RECORDS FOR PROCESSING:
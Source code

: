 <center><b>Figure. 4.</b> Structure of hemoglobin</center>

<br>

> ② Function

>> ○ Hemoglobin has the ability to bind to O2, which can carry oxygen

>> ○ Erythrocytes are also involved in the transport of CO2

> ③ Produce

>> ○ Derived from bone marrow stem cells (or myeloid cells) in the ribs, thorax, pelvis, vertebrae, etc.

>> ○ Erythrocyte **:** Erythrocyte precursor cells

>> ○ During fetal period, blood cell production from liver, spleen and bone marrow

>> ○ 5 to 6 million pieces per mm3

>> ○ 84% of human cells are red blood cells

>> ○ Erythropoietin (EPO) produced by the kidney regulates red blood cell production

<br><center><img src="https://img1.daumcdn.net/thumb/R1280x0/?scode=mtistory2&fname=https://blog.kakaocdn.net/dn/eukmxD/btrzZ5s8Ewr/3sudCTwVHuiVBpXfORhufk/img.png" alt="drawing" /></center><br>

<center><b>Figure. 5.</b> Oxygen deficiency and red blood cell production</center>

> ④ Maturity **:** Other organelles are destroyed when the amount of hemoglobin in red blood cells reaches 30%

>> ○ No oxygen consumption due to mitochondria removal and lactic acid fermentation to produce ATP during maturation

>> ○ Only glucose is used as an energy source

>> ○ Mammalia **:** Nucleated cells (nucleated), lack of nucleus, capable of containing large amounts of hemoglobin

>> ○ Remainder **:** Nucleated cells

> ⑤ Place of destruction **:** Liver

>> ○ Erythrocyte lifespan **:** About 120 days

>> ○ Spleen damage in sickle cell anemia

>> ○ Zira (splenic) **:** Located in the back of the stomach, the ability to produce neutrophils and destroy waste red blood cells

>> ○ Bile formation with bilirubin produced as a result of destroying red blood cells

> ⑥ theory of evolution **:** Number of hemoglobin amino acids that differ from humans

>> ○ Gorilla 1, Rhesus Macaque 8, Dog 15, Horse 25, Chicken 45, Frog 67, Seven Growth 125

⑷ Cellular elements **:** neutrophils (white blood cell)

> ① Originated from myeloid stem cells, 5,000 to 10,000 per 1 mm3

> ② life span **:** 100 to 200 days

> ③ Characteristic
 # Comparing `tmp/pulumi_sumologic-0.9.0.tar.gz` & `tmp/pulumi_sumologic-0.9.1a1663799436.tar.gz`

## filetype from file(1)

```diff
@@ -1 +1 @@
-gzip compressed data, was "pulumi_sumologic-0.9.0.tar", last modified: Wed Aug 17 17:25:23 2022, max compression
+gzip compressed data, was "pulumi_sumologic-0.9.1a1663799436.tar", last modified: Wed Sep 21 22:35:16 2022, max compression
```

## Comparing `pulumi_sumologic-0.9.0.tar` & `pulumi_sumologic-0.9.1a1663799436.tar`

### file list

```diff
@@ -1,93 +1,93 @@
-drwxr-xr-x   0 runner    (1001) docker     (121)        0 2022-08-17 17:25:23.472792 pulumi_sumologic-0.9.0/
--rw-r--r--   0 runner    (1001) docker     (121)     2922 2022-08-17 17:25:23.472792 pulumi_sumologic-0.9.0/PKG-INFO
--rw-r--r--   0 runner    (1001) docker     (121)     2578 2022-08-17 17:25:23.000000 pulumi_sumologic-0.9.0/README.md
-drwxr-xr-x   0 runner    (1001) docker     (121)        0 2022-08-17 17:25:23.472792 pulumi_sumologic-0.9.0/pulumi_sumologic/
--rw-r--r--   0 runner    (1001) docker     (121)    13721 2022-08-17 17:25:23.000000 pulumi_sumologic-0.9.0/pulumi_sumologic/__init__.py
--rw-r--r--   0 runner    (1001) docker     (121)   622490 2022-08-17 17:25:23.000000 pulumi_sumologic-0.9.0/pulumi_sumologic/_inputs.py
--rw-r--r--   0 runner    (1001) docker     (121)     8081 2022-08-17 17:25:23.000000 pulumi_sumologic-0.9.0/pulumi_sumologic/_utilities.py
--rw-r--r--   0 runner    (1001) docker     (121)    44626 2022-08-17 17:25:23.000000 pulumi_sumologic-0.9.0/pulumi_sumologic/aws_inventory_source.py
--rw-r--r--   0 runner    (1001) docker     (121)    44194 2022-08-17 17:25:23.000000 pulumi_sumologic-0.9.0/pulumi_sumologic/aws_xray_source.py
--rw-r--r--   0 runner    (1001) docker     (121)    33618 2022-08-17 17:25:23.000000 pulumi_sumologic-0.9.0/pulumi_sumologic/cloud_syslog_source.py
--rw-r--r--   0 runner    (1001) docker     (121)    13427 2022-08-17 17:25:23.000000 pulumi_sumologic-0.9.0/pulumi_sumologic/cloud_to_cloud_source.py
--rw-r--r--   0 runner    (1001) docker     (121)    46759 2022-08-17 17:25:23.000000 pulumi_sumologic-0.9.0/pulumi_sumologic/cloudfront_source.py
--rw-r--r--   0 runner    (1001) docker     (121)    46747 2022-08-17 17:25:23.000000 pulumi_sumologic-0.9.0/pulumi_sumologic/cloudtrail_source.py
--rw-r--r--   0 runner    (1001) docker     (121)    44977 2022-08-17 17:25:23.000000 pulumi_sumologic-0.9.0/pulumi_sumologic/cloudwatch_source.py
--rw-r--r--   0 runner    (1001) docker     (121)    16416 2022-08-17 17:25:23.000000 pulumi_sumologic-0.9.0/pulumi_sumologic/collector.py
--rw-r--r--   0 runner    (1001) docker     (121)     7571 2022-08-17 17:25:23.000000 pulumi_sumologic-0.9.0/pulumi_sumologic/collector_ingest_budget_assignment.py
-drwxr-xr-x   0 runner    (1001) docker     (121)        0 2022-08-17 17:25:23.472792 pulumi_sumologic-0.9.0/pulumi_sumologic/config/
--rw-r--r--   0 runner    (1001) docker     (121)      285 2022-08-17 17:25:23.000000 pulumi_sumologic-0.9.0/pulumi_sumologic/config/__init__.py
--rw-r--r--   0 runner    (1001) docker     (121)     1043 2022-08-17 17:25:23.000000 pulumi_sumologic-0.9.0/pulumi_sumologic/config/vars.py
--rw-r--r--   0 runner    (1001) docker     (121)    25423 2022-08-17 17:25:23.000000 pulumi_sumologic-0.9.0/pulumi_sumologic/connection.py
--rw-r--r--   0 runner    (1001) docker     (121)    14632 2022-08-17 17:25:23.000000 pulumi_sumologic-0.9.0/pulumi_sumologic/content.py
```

INSTRUCTIONS FOR THE TASK: Filter the entries down to the lines that include the string "days".

EXERCISE RESPONSE:
>> ○ Erythrocyte lifespan **:** About 120 days
> ② life span **:** 100 to 200 days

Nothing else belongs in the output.